So Trump immediately used the event to raise funds, and it conveniently forced other Republicans who have voiced differences with the former president to rally around him.  Florida Gov. Ron DeSantis, for one, had to immediately come out to publicly defend Trump, ditto Mike Pence.

The instant outpouring of pro-Trump fervor will encourage him to run again.

Much more down below on this topic.

---

Ironically, as there is talk of Trump being in possession of documents pertaining to the U.S. nuclear weapons program, Defense One’s Tara Copp reported that the United States is “furiously” writing a new nuclear deterrence theory that simultaneously faces Russia and China, said the top commander of America’s nuclear arsenal – and needs more Americans working on how to prevent nuclear war.

Officials at U.S. Strategic Command have been responding to how threats from Moscow and Beijing have changed this year, said STRATCOM chief Navy Adm. Chas Richard.

“As Russian forces crossed deep into Ukraine this spring, Richard said he delivered the first-ever real-world commander’s assessment on what it was going to take to avoid nuclear war. But China has further complicated the threat, and the admiral made an unusual request to experts assembled at the Space and Missile Defense Symposium in Huntsville, Alabama, on Thursday:

“ ‘We have to account for three-party [threats],” Richard said.  ‘That is unprecedented in this nation’s history.  We have never faced two peer nuclear-capable opponents at the same time, who have to be deterred differently.’” [Copp]

Richard said institutional expertise on avoiding nuclear war has atrophied, adding “we have to reinvigorate this intellectual effort.  And we can start by rewriting deterrence theory,” which “we’re furiously doing that out at STRATCOM.”

---

In Ukraine….

--Saturday / Sunday….

Ukraine’s nuclear agency has called for the biggest atomic power station in Europe to become a demilitarized zone guarded by peacekeepers after the United Nations secretary general described recent shelling at the Russian-occupied site as “suicidal.”

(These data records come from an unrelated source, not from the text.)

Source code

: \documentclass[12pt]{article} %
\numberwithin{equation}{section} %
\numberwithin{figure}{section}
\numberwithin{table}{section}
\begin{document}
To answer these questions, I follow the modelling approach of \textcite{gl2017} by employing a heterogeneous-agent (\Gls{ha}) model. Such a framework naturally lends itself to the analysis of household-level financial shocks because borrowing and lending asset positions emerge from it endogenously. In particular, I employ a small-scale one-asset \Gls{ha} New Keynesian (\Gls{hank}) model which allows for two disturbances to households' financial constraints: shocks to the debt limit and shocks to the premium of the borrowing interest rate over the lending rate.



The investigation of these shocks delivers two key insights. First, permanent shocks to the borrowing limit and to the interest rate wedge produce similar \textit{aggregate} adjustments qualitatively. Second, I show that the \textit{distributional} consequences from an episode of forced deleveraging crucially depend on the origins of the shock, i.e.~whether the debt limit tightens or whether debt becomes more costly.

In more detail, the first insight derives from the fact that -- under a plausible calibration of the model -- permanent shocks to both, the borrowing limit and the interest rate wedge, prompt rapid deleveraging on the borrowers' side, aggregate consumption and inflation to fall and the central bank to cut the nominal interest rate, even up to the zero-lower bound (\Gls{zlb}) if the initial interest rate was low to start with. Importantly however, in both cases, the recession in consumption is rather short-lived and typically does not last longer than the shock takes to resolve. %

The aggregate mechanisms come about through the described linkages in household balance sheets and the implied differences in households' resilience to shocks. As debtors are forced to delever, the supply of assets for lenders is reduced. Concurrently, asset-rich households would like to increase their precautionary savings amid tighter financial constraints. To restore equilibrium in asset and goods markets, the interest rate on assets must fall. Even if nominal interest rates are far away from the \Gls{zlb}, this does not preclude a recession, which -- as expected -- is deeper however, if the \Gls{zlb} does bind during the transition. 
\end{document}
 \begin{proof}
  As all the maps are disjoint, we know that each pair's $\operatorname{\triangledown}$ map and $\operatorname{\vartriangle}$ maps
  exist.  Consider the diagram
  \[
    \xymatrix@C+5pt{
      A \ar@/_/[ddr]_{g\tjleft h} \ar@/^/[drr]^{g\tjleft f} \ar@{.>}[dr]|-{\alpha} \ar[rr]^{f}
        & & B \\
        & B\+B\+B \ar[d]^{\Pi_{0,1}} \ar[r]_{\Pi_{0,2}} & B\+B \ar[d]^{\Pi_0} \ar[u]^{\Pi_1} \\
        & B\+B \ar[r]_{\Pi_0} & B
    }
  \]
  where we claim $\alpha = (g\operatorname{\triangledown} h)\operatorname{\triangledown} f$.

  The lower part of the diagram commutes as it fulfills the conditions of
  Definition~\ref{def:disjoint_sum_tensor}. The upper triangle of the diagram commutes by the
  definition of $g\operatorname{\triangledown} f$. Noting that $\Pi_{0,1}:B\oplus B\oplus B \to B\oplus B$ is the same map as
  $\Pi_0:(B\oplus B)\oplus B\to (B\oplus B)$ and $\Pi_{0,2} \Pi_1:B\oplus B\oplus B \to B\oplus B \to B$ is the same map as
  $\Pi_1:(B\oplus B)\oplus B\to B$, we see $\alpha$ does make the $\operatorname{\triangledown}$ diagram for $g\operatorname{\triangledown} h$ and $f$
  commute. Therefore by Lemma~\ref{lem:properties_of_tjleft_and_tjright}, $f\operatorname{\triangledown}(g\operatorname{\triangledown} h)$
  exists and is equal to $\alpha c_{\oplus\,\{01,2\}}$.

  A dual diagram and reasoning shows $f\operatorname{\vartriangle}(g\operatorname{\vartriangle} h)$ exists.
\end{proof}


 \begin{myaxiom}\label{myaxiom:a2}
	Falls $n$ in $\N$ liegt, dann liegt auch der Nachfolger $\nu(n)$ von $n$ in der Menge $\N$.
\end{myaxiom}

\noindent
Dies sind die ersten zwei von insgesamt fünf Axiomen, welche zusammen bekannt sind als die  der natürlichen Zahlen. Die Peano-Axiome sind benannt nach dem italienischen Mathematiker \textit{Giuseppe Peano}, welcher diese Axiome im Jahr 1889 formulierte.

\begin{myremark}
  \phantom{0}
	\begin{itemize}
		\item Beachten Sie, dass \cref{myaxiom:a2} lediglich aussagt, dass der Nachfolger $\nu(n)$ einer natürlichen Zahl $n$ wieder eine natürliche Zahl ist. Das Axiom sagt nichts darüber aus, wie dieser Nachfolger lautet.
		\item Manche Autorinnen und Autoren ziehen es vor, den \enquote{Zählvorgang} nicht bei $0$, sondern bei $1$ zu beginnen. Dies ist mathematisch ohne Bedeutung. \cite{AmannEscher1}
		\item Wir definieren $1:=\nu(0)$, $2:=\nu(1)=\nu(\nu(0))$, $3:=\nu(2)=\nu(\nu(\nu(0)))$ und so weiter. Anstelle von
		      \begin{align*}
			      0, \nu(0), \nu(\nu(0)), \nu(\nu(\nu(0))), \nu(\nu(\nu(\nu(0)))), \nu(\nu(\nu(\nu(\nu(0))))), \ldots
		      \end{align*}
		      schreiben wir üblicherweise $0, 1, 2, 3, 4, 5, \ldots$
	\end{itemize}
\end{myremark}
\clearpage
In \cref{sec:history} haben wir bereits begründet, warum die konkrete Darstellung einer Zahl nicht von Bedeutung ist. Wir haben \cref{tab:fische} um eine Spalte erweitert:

Moscow and Kyiv blamed each other for artillery strikes that damaged radiation sensors, knocked out power lines and injured at least one worker at the Zaporizhzhia plant in partly occupied southeastern Ukraine. 

Ukrainian technicians are still running the plant, which has six nuclear reactors, but it is under the control of Russian troops who Kyiv accuses of mining the site and using at least two of its turbine halls to store armored vehicles, weapons and ammunition.

The International Atomic Energy Agency (IAEA) has warned of “the very real risk of a nuclear disaster” at the plant, and UN Secretary-General Antonio Guterres said he supported the agency’s call for an inspection to be allowed to visit the site to check its safety.

“Any attack om a nuclear plant is a suicidal thing.  I hope that those attacks will end, and at the same time I hope that the IAEA will be able to access the plant,” he said.

Petro Kotin, head of Ukraine’s state nuclear power firm Energoatom, called on “the international community and all our partners…to remove the invaders from the territory of the station and create a demilitarized zone.”

“This time a nuclear catastrophe was miraculously avoided, but miracles cannot last forever,” Energoatom said on Telegram Sunday.

“Since the beginning of the occupation we’ve been saying that a security mission of peacekeepers should be present there, including IAEA experts and other security organizations.  The presence of peacekeepers in this zone – and giving them control of the plant first and then giving back control to the Ukrainian side – would have solved the problem,” he told Ukrainian television.

“There is no such nation in the world that can feel safe when a terrorist state fires at a nuclear plant,” President Zelensky said in an address over the weekend, urging international agencies to hold Russia accountable for the attack.  “God forbid, if something irreparable happens, no one will stop the wind that will spread the radioactive contamination.”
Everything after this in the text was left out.